Solved

Generate OHLC Bars from Tick Data

Posted on 2006-11-09
8
3,251 Views
Last Modified: 2008-01-09
I have a database full of tick data from stocks.  Tick data is basically a timestamped record of all transactions that take place on a certain stock.

Here's a sample from one of the tables:

+-------+------------+---------+------+
| ID    | Timestamp  | Price   | Size |
+-------+------------+---------+------+
| 40001 | 1157722663 |    1308 |  100 |
| 40002 | 1157722663 |    1308 |    2 |
| 40003 | 1157722665 |    1308 |   11 |
| 40004 | 1157722666 | 1307.75 |    1 |
| 40005 | 1157722666 |    1308 |    7 |
| 40006 | 1157722667 | 1308.25 |    1 |
| 40007 | 1157722667 | 1308.25 |    6 |
| 40008 | 1157722668 |    1308 |   10 |
| 40009 | 1157722668 |    1308 |    7 |
| 40010 | 1157722668 |    1308 |    7 |
+-------+------------+---------+------+

What I am trying to do is generate a condensed form of this data known as OHLC bars.  This should be familiar for anyone who has looked at stock charts, but I'll explain it for those who haven't.  If I were generating 1 minute bars, I would take the first price from that minute and call it Open, the last price would be the Close, and the High and Low are the max and min for that range.  There is also a fifth parameter, Volume, that is simply the sum of all of the sizes in that range.  I have written a query that partially works but could not optimize it:

SELECT
 FLOOR(a.Timestamp / 60) * 60 AS Timestamp,
 a.Price AS Open,
 MAX(a.Price) AS High,
 MIN(a.Price) AS Low,
 (SELECT b.Price FROM AAPL_ticks b WHERE FLOOR(b.Timestamp / 60) * 60 = FLOOR(a.Timestamp / 60) * 60 LIMIT 1) AS Close,
 SUM(a.Size) AS Volume FROM AAPL_ticks a GROUP BY FLOOR(a.Timestamp / 60)

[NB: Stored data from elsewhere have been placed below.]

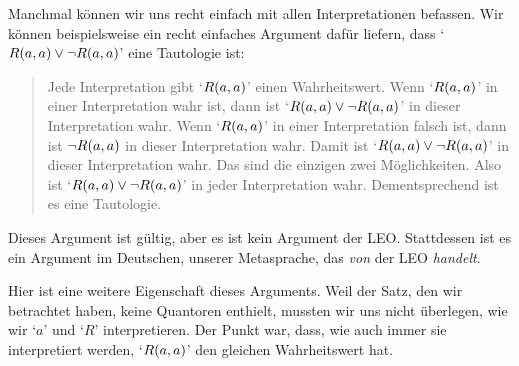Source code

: Manchmal können wir uns recht einfach mit allen Interpretationen befassen. Wir können beispielsweise ein recht einfaches Argument dafür liefern, dass `$\mathord{R}(a,a)\vee\neg \mathord{R}(a,a)$' eine Tautologie ist:
	\begin{quote}
		\label{allmodels1}
		Jede Interpretation gibt `$\mathord{R}(a,a)$' einen Wahrheitswert. Wenn `$\mathord{R}(a,a)$' in einer Interpretation wahr ist, dann ist `$\mathord{R}(a,a) \vee \neg\mathord{R}(a,a)$' in dieser Interpretation wahr. Wenn `$\mathord{R}(a,a)$' in einer Interpretation falsch ist, dann ist $\neg\mathord{R}(a,a)$ in dieser Interpretation wahr. Damit ist `$\mathord{R}(a,a) \vee\neg \mathord{R}(a,a)$' in dieser Interpretation wahr. Das sind die einzigen zwei Möglichkeiten. Also ist `$\mathord{R}(a,a) \vee\neg \mathord{R}(a,a)$' in jeder Interpretation wahr. Dementsprechend ist es eine Tautologie.
	\end{quote}
Dieses Argument ist gültig, aber es ist kein Argument der LEO. Stattdessen ist es ein Argument im Deutschen, unserer Metasprache, das \emph{von} der LEO \emph{handelt}. 

Hier ist eine weitere Eigenschaft dieses Arguments. Weil der Satz, den wir betrachtet haben, keine Quantoren enthielt, mussten wir uns nicht überlegen, wie wir `$a$' und `$R$' interpretieren. Der Punkt war, dass, wie auch immer sie interpretiert werden, `$\mathord{R}(a,a)$' den gleichen Wahrheitswert hat.

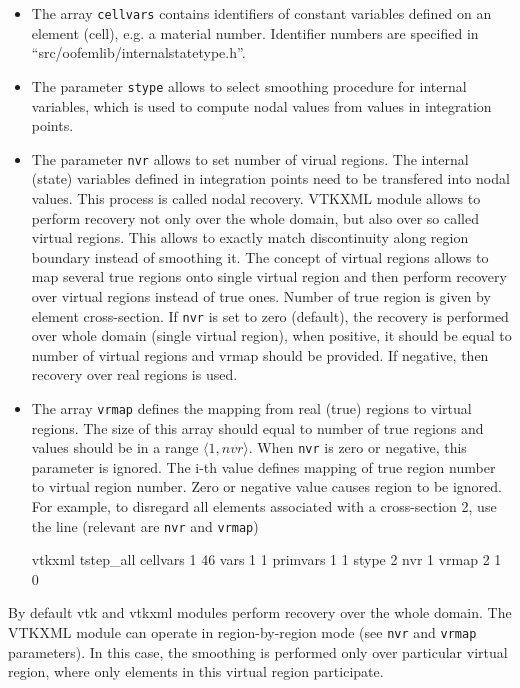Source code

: \documentclass[a4paper]{article}
\newcommand{\param}[1]{\texttt{#1}} %
\begin{document}
\begin{itemize}
\begin{itemize}
\item The array \param{cellvars} contains identifiers of constant variables defined
on an element (cell), e.g. a material number. Identifier numbers are specified in
``src/oofemlib/internalstatetype.h''.

\item The parameter \param{stype} allows to select smoothing procedure for
internal variables, which is used to compute nodal values from values
in integration points.

\item The parameter \param{nvr} allows to set number of virual regions. The internal (state) variables defined in integration points need to be transfered into nodal values. This process is called nodal recovery. VTKXML module allows to perform recovery not only over the whole domain, but also over so called virtual regions. This allows to exactly match discontinuity along region boundary instead of smoothing it. The concept of virtual regions allows to map several true regions onto single virtual region and then perform recovery over virtual regions instead of true ones. Number of true region is given by element cross-section. If \param{nvr} is set to zero (default), the recovery is performed over whole domain (single virtual region), when positive, it should be equal to number of virtual regions and vrmap should be provided. If negative, then recovery over real regions is used.

\item The array \param{vrmap} defines the mapping from real (true) regions to virtual regions. The size of this array
should equal to number of true regions and values should be in a range $\langle 1, nvr \rangle$. When \param{nvr} is zero or negative, this parameter is ignored. The i-th value defines mapping of true region number to virtual region number. Zero or negative value causes region to be ignored. For example, to disregard all elements associated with a cross-section 2, use the line (relevant are \param{nvr} and \param{vrmap})

{\footnotesize vtkxml tstep\_all cellvars 1 46 vars 1 1 primvars 1 1 stype 2 nvr 1 vrmap 2 1 0}


\end{itemize}

By default vtk and vtkxml modules perform recovery over the whole domain. The VTKXML module can operate in region-by-region mode (see \param{nvr} and \param{vrmap} parameters). In this case, the smoothing is performed only over particular virtual region, where only elements in this virtual region participate. 


\end{itemize}
\end{document}
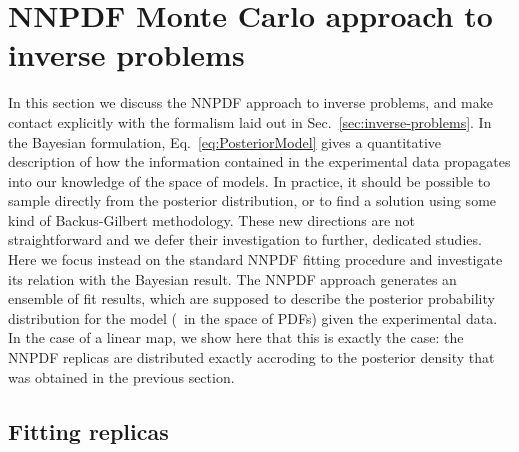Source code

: \section{NNPDF Monte Carlo approach to inverse problems}
\label{sec:closure-test}

In this section we discuss the NNPDF approach to inverse problems, and make
contact explicitly with the formalism laid out in
Sec.~\ref{sec:inverse-problems}. In the Bayesian formulation,
Eq.~\eqref{eq:PosteriorModel} gives a quantitative description of how the
information contained in the experimental data propagates into our knowledge of
the space of models. In practice, it should be possible to sample directly from the posterior 
distribution, or to find a solution using some kind of Backus-Gilbert methodology. These new directions 
are not straightforward and we defer their investigation to further, dedicated 
studies. Here we focus instead on the standard NNPDF fitting procedure and
investigate its relation with the Bayesian result. The NNPDF approach generates 
an ensemble of fit results, which are supposed to describe the posterior probability 
distribution for the model (\ie\ in the space of PDFs) given the experimental data. In the 
case of a linear map, we show here that this is exactly the case: the NNPDF replicas are 
distributed exactly accroding to the posterior density that was obtained in the previous 
section. 


\subsection{Fitting replicas}
\label{sec:fit-reps}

This query groups it in 60 second increments.  When I run this query, I get the correct output, but it takes forever (somewhere in the range of 1000 seconds for 390 bars).  I have narrowed down the problem to the subquery that calculates the Close. When I take this statement out the query processes thousands of bars in a few seconds.  I've tried writing a stored procedure for this but failed at that as well.  I've been working on this for a while and have finally given up, so any assistance would be very helpful.  Thanks in advance!

- Paccc
0
Comment
Question by:Paccc
  • 5
  • 3
8 Comments
 
LVL 35

Expert Comment

by:Raynard7
ID: 17912243
Hi,
I have built these kind of things before - but normally I would do them in a different way

I am not sure why you are flooring your values and dividing them by 60 then multiplying by 60.  I would just do a modular division by the start time and subtract the remainder from the value - this way you can set any increment.

Normally with these queries you would build them with a start and end time - ie select * from table where time between 123032475 and 29387502 for example.

As you have the start time you would do something like

select b.price from aapl_tics b where (b.timestamp - @startTime mod 60) = 0

for everything that is 1 minute from the start time.

The processor intensive bits here seem to be all the divisions and multiplications - that are repeated on both sides of the equation, and also in the top select

The more divisions that you can remove the easier it is.  Also division of large numbers is much slower than the division of small numbers (less processes) so if you can put a - in to make the numbers smaller you will find it should run much faster.
0
 
LVL 35

Expert Comment

by:Raynard7
ID: 17912255
by my comment

>>for everything that is 1 minute from the start time.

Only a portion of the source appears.